We Have Overcome???: Illusions of Transcendence

On the night of Barack Obama's victory speech in Grant Park, there was a young man holding op a sign that read "We have Overcome." With all of this talk of Barack's candidacy being a "post-racial" candidacy, it easy to see how people are confused about how far we have come. The simple truth is I do not recall Barack saying that his presidency would end racism in the United States. "Racial transcedence" and "post racial" are creations of pundits and the media. On the other hand, being an African American and be elected to the Presidency of the United States, heretofore a white nation protecting the interests of whites, is of historical significance and represents a new epoch in United States. Having said that, electing a black man president does not automatically change the reality for blacks and whites in America. As Algernon Austin points out below the poverty remains, as does the racialization of crime in America and so many other inequities. Electing Barack Obama, a community organizer and one committed to helping average citizens and the poor, was a major step forward on behalf of the people, including black people, but not the solution. Organize we must to take advantage of this major turning point in America. RGN

Does Obama's Success Mean Blacks Have Overcome?
by Algernon Austin (posted on www.thorainstitute.com)

It has been wonderful to see people of all races celebrate the victory
of Barack Obama. His advance does represent an important step forward
for African Americans. But those who take his victory to mean that
blacks have overcome are seeing the world through very rose colored glasses.

Obama's victory comes on the 40th anniversary of the Kerner Commission
report on the riots of the 1960s. That report can be used to assess how
far blacks in general have come as opposed to how much one black elected
official has achieved. In 1968, the Kerner Commission identified the
criminal justice system, employment, housing and education as areas of
significant black-white disparities that needed good public policy and
large public investments to move us to an equal and integrated society.
Sadly, many of the disparities the Commission highlighted 40 years ago
remain with us today.

There may be less of the day-to-day police brutality that led to riots
in several cities in the 1960s, but relations between blacks and the
police are still not good. The cases of Sean Bell, Amadou Diallo and
others still cause many blacks to fear the police rather than see the
police as a force promoting safety and security. Further, many also see
our criminal justice system as a profoundly anti-black institution. For
example, The Cleveland Plain Dealer recently published an investigative
report [link:
http://blog.cleveland.com/metro/2008/10/race_and_drug_use.html] showing
that for similar drug offenses blacks in Cleveland were more likely to
be incarcerated than whites.
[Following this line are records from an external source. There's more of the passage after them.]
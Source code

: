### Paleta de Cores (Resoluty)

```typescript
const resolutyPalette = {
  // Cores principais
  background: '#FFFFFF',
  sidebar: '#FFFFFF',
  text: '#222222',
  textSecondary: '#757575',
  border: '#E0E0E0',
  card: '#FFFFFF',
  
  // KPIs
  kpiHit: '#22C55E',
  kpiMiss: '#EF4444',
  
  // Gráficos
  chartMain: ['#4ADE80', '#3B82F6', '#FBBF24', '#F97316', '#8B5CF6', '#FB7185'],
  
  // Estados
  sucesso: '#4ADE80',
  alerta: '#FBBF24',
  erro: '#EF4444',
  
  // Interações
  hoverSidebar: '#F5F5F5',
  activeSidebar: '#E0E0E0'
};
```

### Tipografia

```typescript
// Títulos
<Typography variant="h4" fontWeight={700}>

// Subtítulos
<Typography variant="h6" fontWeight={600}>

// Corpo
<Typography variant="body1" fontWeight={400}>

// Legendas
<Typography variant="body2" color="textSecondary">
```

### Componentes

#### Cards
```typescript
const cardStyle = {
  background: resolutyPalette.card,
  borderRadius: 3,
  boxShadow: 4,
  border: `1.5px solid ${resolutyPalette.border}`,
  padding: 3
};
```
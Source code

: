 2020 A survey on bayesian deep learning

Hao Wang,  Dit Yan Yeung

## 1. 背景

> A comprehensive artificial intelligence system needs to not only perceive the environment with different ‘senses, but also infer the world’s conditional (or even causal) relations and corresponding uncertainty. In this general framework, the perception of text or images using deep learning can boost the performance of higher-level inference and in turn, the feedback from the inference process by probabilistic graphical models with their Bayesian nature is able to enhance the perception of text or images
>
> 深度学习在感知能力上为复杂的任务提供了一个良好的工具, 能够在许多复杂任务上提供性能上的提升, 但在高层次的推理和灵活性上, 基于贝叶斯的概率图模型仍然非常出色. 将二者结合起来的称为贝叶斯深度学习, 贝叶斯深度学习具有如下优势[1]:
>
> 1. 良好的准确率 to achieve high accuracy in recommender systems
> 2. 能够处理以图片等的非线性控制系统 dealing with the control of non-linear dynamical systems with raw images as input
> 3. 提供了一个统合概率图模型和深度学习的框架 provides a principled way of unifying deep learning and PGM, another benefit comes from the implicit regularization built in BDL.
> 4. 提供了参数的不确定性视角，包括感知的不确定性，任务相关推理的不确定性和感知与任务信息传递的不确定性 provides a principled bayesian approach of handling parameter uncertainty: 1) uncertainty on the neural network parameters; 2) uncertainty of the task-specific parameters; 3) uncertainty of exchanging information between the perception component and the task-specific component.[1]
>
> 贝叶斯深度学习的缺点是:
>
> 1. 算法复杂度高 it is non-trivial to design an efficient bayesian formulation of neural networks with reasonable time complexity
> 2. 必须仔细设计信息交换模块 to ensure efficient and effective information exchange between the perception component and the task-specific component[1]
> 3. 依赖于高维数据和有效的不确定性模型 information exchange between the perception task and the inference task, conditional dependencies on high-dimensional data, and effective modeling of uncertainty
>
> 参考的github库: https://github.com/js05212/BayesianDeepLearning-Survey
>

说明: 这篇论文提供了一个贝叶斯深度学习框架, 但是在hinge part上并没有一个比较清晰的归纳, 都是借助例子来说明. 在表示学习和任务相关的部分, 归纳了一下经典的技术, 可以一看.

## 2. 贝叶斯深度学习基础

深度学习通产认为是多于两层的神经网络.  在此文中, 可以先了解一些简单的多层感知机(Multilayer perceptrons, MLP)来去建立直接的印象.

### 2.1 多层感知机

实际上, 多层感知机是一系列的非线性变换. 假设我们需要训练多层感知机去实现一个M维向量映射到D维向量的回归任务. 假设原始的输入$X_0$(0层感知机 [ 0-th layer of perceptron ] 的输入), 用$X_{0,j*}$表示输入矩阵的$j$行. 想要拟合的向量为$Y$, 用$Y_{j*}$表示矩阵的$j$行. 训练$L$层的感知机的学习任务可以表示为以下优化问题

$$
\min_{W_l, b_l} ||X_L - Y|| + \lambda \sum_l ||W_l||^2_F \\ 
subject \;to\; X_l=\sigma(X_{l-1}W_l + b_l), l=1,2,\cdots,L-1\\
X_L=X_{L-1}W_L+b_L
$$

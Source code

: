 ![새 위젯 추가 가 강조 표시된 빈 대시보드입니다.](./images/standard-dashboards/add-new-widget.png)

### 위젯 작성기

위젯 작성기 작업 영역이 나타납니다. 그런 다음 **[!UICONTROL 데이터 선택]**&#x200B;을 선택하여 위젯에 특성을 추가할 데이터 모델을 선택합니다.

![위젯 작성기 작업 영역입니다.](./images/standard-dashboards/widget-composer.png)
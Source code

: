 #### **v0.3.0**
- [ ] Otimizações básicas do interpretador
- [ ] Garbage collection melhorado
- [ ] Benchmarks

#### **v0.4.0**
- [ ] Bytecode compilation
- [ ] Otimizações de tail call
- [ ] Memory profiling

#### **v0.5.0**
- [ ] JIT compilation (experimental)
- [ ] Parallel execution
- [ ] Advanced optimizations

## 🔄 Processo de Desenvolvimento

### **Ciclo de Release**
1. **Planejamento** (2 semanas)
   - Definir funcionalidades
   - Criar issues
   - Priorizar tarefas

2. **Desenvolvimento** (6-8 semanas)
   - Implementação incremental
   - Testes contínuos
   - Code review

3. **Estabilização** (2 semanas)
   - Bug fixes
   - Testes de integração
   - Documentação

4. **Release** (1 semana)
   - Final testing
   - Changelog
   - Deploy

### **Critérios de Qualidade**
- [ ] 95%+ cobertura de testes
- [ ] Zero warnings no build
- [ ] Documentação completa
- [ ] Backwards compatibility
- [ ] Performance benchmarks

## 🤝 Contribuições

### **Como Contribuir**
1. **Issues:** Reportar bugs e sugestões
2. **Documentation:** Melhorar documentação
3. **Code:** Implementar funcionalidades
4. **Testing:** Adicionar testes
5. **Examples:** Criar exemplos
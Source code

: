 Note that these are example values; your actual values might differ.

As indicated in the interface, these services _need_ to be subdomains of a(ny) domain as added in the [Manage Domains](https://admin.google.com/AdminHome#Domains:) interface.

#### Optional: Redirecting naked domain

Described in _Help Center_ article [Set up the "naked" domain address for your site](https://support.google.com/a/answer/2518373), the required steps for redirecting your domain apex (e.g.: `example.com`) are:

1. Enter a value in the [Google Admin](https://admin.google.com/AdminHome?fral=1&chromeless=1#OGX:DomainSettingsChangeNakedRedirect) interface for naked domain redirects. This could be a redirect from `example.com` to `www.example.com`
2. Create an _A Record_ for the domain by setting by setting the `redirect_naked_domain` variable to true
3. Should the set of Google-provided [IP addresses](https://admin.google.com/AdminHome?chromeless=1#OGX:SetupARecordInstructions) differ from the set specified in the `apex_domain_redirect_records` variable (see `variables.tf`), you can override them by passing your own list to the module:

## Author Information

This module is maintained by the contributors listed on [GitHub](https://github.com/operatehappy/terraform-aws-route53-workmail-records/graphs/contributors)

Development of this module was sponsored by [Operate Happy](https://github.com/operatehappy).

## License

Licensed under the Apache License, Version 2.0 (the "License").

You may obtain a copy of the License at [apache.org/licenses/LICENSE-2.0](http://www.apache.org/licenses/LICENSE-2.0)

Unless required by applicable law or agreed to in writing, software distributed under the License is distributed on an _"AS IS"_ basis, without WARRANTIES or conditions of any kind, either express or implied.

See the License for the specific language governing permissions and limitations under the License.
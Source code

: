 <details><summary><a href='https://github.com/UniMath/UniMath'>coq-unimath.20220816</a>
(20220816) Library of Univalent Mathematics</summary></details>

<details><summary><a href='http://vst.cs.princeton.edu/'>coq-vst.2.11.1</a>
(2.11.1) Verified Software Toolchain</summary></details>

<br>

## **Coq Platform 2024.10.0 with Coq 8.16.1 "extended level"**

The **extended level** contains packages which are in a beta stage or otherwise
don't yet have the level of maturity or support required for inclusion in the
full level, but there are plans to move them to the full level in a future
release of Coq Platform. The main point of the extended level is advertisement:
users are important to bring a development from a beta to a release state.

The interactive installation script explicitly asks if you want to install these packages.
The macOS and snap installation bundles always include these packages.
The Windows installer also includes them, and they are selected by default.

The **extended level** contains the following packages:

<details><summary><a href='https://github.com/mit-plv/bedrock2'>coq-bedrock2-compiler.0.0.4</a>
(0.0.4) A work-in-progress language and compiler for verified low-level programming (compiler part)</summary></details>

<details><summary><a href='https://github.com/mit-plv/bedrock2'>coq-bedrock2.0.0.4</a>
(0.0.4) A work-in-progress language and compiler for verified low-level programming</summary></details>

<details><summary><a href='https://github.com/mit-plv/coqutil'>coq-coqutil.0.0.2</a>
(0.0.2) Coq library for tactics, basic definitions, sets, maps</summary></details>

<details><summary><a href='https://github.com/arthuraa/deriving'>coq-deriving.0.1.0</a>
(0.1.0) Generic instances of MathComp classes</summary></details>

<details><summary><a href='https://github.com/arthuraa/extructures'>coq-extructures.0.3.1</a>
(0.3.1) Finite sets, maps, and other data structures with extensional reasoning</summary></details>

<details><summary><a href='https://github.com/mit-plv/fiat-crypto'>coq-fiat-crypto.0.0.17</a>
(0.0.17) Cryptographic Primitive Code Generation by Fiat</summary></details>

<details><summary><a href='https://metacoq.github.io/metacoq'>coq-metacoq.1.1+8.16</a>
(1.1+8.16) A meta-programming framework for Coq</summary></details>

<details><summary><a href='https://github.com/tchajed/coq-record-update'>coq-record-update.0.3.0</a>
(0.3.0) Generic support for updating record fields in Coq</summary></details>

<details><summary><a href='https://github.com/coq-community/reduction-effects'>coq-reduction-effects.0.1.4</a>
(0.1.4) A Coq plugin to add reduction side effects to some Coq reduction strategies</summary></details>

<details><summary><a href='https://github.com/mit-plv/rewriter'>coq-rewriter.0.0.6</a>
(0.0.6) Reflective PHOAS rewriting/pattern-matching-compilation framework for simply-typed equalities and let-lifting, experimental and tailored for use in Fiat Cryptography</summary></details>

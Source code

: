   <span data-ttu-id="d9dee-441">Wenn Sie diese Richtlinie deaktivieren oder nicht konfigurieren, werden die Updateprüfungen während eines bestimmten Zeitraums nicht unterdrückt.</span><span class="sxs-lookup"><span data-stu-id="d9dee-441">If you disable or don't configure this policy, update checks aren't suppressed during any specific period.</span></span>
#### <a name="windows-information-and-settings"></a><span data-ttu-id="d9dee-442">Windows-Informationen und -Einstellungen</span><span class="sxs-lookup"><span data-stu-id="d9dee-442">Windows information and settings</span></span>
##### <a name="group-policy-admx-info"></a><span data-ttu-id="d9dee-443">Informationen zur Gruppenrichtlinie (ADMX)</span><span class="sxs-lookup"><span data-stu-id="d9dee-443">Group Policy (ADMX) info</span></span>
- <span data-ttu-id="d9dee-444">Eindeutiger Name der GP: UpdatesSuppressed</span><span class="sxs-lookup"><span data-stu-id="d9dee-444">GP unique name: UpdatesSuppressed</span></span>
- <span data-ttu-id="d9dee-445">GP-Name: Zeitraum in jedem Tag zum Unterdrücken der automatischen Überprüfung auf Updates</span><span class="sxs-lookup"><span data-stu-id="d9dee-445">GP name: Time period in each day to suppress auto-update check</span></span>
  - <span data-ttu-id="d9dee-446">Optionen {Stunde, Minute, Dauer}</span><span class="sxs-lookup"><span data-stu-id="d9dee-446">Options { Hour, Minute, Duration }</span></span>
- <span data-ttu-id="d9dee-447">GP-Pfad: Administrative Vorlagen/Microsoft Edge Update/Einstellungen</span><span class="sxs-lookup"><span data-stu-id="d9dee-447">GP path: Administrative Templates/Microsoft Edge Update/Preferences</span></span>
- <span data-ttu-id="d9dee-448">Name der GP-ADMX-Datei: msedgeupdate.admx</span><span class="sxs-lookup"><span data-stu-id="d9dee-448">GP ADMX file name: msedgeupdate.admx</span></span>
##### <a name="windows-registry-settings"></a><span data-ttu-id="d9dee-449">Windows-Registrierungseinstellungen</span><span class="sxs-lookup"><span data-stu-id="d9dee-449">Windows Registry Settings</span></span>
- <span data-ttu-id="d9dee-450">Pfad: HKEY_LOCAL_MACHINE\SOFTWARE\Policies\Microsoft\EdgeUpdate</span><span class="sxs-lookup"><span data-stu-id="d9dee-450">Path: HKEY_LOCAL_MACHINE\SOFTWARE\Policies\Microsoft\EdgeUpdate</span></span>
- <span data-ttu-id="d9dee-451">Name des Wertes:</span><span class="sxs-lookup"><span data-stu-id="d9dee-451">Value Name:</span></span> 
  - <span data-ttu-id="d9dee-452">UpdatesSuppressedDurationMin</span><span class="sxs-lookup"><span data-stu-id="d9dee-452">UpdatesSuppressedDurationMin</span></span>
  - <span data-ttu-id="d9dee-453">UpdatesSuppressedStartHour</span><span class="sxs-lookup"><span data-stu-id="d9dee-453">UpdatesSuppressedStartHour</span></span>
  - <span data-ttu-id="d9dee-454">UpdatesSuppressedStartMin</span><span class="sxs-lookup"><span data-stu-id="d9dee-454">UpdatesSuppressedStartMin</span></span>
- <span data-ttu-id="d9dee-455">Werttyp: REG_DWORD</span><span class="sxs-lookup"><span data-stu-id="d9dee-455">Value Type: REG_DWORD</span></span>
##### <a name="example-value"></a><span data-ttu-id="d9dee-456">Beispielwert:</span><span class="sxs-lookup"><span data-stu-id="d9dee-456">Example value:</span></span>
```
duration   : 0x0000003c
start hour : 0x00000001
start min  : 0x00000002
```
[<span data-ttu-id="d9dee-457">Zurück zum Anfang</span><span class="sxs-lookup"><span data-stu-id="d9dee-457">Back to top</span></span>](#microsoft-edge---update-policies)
Even in some cases where whites possessed
more drugs and had more serious criminal records they received more
leniency than blacks. There is much more that needs to be done in the
area of criminal justice before we can say that blacks have overcome.

In 1968, blacks were about twice as likely to be unemployed as whites.
In 2008, blacks are about twice as likely to be unemployed as whites.
The crisis joblessness in black communities remains severe. Improving
the educational outcomes of blacks will help in this area, but there
remains significant anti-black bias in the labor market. My current
research shows that while college-educated blacks have similar
employment rates as whites, as one moves down the educational ladder the
racial disparities grow rapidly. The black-white disparity is most
severe for male high school dropouts. For some reason, employers see
white male high school dropouts as much more desirable than black male
high school dropouts. In a color-blind world, one high school dropout
would be as good or as bad as the next, but we don't live in that world
yet. In the American labor market, it helps to be white especially if
one is less-educated.

Our schools and neighborhoods were largely separate and unequal in 1968,
and they are still separate and unequal today. Barack Obama served
Illinois as a senator. The Illinois Education Research Council has done
important work on race and teacher quality [PDF:
http://ierc.siue.edu/documents/College%20Readiness%20-%202005-3.pdf] in
that state. The Council ranked all high schools by teacher quality. It
found that nearly half of all black high school students were in the
schools in the bottom 25 percent of the teacher-quality rankings. Only
about one-sixth of white students were in these low teacher-quality
schools. We can't say that we have overcome when black students are still
segregated into the worse schools in America.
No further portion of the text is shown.